DATASET EXCERPTS:
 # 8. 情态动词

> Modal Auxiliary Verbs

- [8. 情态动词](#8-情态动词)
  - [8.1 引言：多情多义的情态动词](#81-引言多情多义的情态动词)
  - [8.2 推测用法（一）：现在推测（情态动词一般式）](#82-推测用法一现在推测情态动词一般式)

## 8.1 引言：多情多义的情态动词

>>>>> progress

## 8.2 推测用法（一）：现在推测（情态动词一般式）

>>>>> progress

PROBLEM DESCRIPTION: Give again the closing portion of the entries, from the line with "- [8.1 引言：多情多义的情态动词](#81-引言多情多义的情态动词)" through the last line. Keep it exact and add nothing.

TASK OUTPUT:
  - [8.1 引言：多情多义的情态动词](#81-引言多情多义的情态动词)
  - [8.2 推测用法（一）：现在推测（情态动词一般式）](#82-推测用法一现在推测情态动词一般式)

## 8.1 引言：多情多义的情态动词

>>>>> progress

## 8.2 推测用法（一）：现在推测（情态动词一般式）

>>>>> progress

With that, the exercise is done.